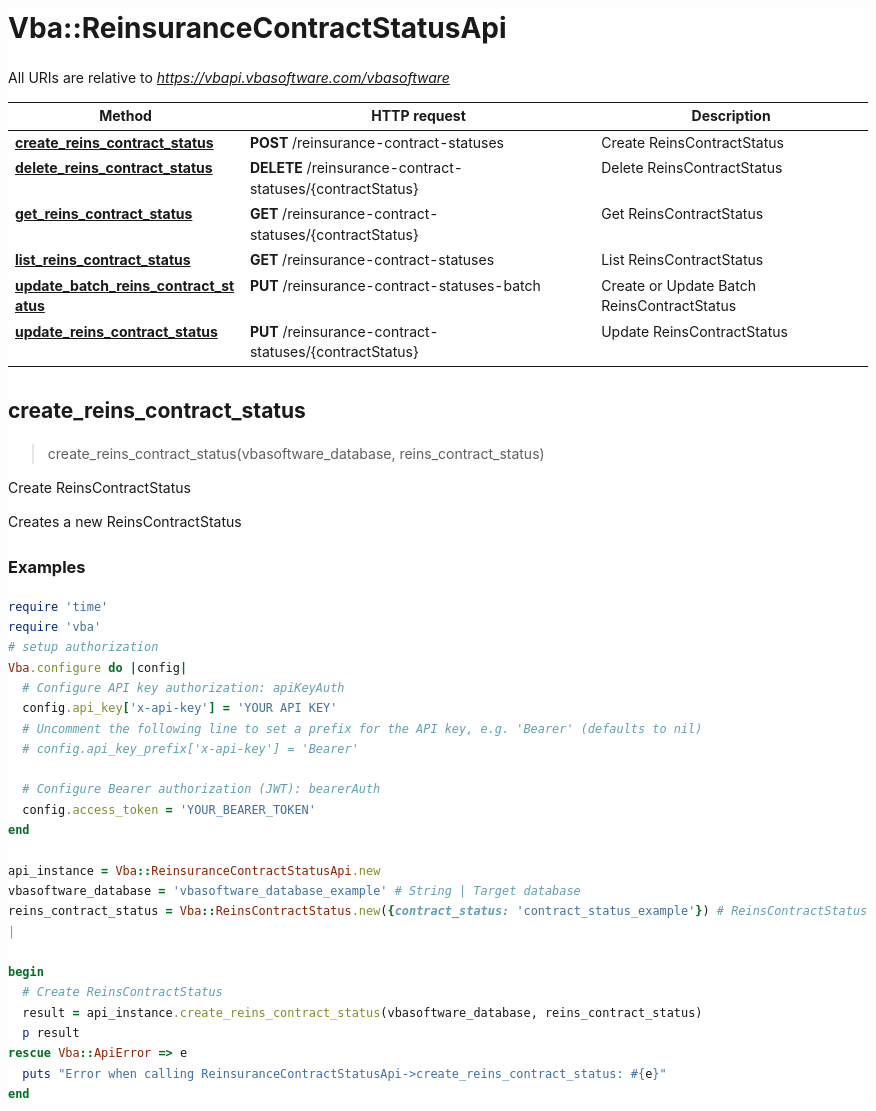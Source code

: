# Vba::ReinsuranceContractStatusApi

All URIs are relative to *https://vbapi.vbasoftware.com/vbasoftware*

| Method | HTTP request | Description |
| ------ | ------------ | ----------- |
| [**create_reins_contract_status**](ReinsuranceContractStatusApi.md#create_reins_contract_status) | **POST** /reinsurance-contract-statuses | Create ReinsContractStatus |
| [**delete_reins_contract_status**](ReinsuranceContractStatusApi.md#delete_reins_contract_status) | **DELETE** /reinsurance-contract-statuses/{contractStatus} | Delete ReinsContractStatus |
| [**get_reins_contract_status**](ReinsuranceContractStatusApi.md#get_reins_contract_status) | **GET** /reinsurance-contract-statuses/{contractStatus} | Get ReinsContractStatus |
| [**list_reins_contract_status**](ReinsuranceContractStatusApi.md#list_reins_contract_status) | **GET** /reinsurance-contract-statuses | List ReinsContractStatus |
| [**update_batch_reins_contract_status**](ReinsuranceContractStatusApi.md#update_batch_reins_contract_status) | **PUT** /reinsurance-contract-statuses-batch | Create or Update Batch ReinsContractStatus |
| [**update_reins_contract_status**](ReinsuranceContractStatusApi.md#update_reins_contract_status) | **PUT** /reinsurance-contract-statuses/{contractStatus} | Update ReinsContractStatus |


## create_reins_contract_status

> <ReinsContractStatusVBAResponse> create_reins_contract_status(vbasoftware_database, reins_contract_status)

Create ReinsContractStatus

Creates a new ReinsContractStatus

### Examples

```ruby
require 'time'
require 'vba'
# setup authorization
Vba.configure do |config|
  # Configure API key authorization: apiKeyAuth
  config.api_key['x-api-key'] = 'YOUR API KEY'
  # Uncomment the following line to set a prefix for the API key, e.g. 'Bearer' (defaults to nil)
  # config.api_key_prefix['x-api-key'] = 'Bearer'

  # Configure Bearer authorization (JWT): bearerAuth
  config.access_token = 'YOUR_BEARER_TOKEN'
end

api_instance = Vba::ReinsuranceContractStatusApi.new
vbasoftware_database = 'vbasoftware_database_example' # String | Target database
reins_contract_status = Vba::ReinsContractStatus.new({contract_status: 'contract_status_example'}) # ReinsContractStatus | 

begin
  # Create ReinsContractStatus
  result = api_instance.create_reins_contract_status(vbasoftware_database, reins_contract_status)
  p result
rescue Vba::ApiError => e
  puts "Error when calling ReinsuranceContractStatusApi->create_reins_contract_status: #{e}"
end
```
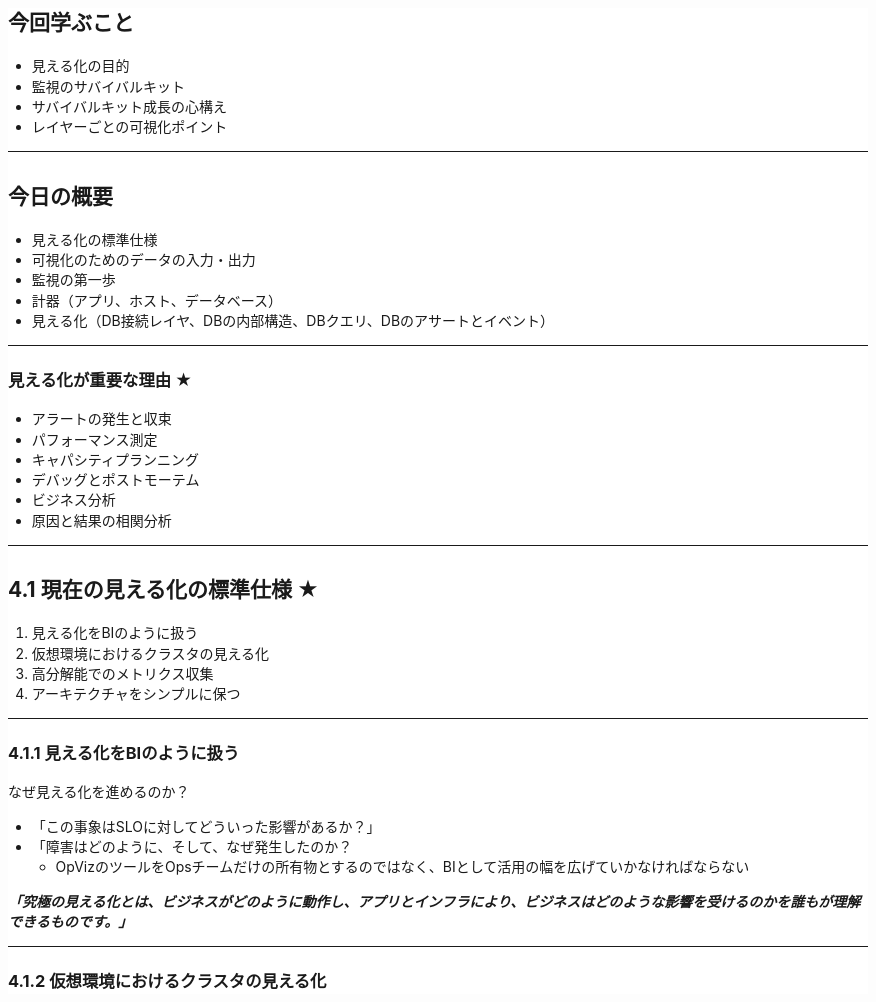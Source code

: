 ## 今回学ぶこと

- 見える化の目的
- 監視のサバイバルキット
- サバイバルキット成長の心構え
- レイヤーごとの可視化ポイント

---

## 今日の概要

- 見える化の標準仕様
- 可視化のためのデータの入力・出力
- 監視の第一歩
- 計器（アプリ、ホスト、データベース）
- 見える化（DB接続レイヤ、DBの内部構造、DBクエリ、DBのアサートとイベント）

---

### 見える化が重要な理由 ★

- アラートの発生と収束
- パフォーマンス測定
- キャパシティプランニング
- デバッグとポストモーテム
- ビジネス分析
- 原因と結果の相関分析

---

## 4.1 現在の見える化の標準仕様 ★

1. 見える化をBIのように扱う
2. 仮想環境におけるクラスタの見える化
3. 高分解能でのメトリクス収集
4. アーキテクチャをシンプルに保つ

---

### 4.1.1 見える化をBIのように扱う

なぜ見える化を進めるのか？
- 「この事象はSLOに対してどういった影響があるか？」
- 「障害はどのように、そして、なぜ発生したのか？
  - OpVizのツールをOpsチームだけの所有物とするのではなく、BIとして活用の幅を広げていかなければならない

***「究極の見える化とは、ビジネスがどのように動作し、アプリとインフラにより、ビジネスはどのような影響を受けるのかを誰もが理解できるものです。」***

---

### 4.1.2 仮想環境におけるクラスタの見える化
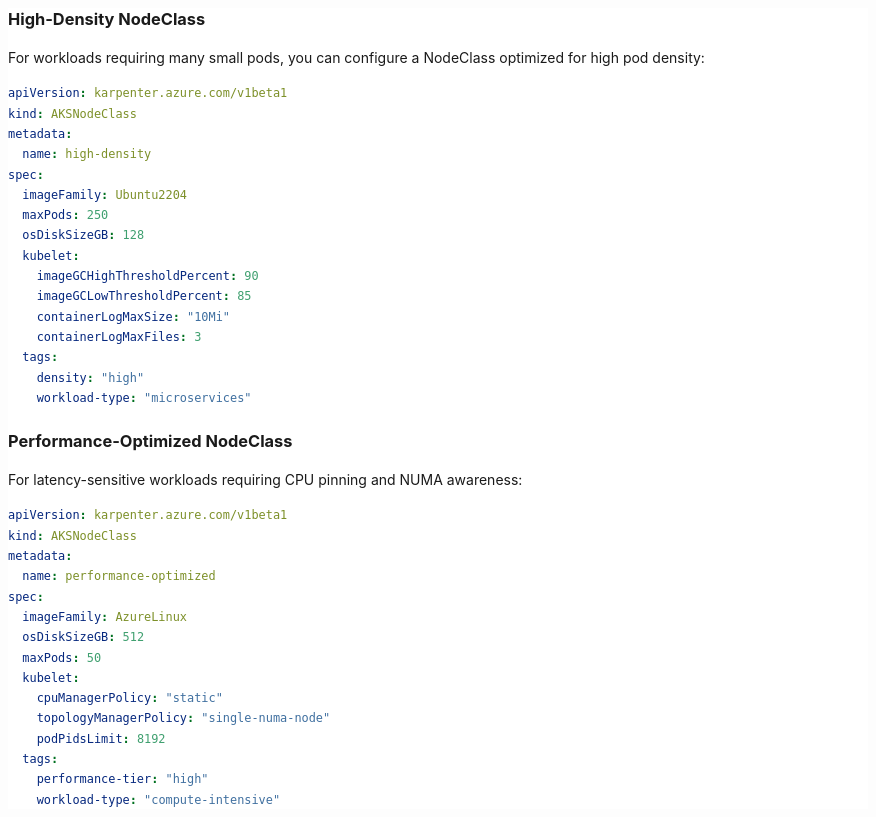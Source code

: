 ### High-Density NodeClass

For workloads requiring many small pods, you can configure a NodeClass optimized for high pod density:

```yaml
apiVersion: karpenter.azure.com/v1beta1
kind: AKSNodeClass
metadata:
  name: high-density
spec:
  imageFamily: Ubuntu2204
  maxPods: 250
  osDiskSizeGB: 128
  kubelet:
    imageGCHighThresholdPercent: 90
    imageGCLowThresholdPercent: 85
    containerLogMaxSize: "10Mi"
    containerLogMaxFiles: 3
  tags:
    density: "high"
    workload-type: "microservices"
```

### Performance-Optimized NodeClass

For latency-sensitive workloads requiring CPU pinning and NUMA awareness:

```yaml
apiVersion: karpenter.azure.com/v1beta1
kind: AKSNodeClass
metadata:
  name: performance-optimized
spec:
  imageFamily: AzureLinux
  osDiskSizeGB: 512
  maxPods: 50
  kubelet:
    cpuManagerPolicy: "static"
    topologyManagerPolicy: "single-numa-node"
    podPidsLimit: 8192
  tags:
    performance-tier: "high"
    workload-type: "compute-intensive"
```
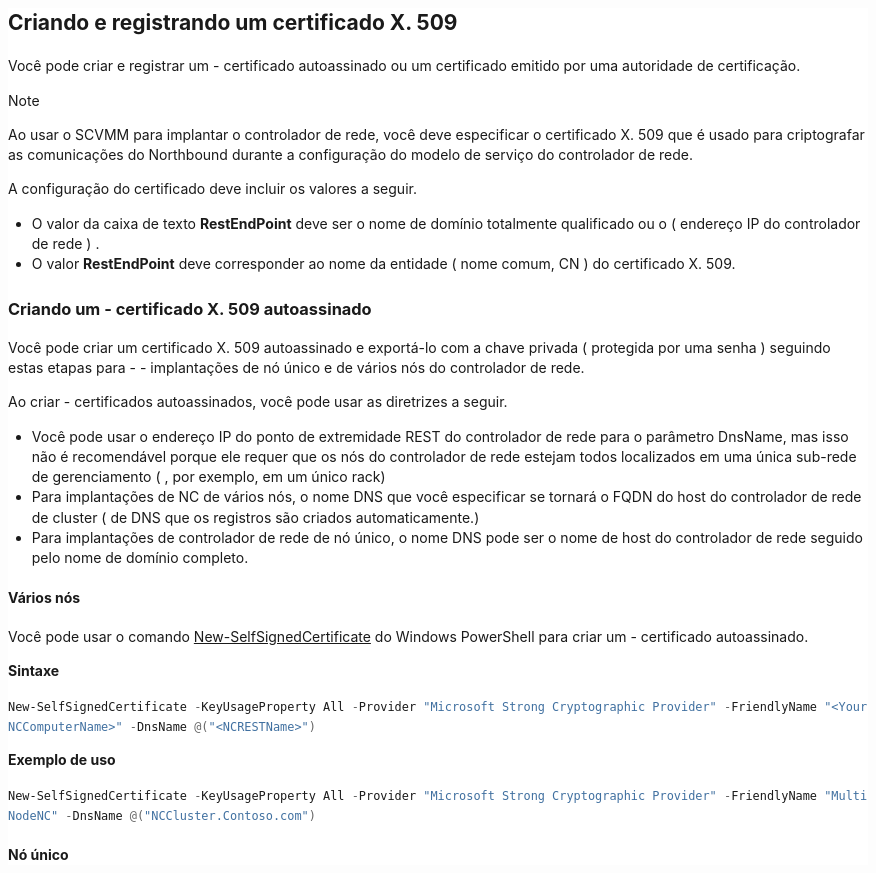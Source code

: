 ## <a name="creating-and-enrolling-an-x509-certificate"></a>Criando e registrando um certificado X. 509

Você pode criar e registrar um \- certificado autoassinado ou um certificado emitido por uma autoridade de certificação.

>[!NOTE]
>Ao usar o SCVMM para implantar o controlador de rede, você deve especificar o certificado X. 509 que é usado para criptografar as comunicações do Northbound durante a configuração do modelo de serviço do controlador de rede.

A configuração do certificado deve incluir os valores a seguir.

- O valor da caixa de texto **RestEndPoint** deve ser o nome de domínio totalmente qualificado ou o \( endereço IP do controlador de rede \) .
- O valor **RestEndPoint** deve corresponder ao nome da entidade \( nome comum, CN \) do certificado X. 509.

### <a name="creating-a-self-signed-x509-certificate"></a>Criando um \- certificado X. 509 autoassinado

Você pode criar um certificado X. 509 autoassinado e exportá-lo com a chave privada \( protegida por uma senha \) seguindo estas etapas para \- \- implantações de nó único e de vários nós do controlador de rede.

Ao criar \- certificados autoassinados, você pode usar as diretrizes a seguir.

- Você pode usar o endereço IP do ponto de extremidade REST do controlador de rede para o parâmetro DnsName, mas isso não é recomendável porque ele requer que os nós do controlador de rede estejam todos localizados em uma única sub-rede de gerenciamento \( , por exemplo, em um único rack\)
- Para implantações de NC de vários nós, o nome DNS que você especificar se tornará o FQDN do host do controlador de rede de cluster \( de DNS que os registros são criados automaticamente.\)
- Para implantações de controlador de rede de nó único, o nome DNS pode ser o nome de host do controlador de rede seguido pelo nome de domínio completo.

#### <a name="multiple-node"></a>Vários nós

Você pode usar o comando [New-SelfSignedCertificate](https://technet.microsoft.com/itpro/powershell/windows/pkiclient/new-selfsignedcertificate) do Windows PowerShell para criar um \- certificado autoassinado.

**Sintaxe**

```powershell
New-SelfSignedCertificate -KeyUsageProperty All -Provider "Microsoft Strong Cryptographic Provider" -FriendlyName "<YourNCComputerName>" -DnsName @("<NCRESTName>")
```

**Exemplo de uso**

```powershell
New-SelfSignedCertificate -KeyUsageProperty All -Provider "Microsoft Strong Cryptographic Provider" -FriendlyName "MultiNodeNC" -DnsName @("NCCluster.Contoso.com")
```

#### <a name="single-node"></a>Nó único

* **Task to complete**: The lines to write out are those from the first line of the listing above through the line bearing "Delete ReinsContractStatus |", both included, copied exactly with pictures dropped.

* **Expected output**:
Source code

:# Vba::ReinsuranceContractStatusApi

All URIs are relative to *https://vbapi.vbasoftware.com/vbasoftware*

| Method | HTTP request | Description |
| ------ | ------------ | ----------- |
| [**create_reins_contract_status**](ReinsuranceContractStatusApi.md#create_reins_contract_status) | **POST** /reinsurance-contract-statuses | Create ReinsContractStatus |
| [**delete_reins_contract_status**](ReinsuranceContractStatusApi.md#delete_reins_contract_status) | **DELETE** /reinsurance-contract-statuses/{contractStatus} | Delete ReinsContractStatus |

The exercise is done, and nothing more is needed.